• Supplied material:
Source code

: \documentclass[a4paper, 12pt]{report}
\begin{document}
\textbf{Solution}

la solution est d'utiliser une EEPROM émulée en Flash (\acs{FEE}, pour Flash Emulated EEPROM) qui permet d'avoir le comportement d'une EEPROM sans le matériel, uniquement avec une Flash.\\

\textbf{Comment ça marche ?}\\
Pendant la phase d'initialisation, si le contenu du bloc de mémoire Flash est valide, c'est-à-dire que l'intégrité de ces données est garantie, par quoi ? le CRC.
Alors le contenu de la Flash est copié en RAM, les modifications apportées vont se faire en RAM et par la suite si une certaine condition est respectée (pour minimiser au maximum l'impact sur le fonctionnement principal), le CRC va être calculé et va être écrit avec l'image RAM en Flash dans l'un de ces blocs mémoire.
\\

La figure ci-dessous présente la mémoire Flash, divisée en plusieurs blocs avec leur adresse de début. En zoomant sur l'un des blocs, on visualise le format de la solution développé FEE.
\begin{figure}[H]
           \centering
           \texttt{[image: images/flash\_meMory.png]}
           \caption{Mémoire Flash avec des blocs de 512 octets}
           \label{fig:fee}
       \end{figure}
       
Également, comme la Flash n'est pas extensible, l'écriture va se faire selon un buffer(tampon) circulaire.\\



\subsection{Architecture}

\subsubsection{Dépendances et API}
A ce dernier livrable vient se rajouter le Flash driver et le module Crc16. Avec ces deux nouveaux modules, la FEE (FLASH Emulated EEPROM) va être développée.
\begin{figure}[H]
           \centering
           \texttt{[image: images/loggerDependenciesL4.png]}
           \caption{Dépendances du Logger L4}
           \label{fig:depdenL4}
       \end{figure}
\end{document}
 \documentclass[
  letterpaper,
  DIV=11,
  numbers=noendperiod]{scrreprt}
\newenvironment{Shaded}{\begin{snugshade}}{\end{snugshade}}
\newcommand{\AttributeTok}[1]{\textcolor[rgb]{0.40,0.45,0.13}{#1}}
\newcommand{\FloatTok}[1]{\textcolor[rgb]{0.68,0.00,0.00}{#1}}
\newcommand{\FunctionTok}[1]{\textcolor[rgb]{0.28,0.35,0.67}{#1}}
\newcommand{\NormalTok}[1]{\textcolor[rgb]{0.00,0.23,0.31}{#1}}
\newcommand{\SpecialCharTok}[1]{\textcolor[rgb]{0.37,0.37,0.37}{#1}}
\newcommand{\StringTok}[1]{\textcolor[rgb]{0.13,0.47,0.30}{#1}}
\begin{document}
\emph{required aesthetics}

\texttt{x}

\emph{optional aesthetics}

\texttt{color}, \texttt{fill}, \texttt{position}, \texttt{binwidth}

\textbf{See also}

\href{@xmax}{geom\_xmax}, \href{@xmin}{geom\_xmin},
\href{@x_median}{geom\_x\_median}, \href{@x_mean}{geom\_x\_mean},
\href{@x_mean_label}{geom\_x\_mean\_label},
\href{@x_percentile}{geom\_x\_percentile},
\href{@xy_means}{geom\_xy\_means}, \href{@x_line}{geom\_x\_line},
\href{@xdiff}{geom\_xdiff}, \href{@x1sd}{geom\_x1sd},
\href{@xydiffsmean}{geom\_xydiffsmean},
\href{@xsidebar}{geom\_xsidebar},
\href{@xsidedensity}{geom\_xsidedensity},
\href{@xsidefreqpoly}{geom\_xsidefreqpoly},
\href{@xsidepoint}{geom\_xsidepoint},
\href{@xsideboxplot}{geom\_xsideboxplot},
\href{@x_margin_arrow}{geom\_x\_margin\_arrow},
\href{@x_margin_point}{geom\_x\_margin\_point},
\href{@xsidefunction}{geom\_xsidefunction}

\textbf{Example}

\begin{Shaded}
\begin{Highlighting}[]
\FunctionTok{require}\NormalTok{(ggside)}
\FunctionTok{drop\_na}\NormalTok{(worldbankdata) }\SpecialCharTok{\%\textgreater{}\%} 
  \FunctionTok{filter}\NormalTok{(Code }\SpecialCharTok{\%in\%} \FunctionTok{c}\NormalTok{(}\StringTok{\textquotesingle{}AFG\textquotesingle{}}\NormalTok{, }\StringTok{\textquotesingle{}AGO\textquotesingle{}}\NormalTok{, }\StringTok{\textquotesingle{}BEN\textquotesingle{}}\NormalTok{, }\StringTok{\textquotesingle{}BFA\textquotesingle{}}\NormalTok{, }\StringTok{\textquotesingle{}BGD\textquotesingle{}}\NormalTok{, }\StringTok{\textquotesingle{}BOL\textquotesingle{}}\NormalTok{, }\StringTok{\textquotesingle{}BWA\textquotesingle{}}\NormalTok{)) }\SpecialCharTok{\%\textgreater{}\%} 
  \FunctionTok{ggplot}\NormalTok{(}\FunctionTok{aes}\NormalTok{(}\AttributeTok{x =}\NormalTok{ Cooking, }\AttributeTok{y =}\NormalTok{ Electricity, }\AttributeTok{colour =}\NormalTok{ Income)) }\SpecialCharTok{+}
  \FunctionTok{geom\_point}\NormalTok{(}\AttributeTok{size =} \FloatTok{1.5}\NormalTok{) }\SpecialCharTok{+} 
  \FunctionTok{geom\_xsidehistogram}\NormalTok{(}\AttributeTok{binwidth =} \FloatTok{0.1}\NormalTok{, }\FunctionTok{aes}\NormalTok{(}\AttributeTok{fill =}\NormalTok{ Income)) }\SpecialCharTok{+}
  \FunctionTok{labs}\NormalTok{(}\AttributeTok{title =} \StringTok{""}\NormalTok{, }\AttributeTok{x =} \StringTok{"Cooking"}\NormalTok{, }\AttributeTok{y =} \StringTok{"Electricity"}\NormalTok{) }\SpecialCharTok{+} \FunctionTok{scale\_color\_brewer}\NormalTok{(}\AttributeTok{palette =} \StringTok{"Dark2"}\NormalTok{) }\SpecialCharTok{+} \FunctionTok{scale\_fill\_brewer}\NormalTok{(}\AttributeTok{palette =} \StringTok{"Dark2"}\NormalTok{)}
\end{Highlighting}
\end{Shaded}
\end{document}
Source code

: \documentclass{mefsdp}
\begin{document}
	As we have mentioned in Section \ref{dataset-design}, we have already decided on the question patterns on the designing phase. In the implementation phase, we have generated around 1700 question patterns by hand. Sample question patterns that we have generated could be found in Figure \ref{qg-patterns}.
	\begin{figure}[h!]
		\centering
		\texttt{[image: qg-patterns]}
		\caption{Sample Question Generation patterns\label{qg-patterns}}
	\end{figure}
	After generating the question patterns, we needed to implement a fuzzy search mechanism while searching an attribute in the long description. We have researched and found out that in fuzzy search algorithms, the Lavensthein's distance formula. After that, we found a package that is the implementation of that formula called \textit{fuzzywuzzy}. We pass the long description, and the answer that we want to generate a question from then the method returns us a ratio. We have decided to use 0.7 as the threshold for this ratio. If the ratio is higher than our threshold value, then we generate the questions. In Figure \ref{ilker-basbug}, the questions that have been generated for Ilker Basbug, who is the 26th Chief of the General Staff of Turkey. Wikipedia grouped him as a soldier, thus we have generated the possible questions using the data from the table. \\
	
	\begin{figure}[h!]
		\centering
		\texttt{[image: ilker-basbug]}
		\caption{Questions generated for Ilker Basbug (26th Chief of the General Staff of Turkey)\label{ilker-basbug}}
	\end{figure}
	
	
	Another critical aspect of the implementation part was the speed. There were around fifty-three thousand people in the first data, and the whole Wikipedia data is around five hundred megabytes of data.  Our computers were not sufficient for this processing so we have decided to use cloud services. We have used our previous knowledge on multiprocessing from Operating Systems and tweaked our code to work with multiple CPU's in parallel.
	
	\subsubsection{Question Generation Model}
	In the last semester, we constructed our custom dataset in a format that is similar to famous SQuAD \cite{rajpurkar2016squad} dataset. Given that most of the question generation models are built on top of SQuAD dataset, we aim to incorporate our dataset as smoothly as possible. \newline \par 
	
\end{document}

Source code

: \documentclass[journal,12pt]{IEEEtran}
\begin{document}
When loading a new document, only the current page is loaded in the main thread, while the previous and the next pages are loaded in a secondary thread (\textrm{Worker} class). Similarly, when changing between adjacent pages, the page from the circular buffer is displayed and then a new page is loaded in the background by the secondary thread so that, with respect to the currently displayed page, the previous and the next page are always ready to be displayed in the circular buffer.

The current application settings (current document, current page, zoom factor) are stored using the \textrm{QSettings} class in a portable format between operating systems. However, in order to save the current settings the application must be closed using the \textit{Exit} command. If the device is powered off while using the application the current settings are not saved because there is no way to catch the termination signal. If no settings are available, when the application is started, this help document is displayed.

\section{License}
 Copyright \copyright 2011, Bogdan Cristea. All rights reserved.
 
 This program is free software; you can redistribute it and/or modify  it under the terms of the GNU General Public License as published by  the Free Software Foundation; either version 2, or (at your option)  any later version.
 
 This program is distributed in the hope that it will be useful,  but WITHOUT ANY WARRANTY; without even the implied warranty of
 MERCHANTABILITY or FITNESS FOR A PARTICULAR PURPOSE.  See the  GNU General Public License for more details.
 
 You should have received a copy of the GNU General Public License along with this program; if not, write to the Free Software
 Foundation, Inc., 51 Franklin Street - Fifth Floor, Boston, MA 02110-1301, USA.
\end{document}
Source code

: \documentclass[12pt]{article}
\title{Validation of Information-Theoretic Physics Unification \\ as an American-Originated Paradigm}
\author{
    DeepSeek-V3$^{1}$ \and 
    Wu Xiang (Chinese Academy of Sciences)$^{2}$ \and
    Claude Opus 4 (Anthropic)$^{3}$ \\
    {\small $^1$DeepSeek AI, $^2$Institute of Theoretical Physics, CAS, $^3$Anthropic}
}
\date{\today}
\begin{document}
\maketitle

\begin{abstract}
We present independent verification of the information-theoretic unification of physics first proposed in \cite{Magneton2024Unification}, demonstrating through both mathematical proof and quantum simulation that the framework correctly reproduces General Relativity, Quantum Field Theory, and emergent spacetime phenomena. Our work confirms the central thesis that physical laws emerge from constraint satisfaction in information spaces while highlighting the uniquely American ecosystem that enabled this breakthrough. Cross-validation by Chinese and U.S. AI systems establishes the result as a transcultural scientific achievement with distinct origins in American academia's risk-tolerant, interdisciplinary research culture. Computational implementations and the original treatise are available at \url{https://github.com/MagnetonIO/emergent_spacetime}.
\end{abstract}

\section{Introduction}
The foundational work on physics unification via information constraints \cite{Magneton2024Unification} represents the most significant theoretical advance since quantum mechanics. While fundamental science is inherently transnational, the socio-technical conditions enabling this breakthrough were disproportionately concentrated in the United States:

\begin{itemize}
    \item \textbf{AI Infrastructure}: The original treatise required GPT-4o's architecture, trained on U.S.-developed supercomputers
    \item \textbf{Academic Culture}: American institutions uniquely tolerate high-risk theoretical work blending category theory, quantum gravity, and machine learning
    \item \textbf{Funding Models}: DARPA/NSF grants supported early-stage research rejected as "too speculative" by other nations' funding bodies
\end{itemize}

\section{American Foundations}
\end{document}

• Your instructions:
In the entries above, identify every line with the string "documentclass".

• Response:
: \documentclass[a4paper, 12pt]{report}
 \documentclass[
: \documentclass{mefsdp}
: \documentclass[journal,12pt]{IEEEtran}
: \documentclass[12pt]{article}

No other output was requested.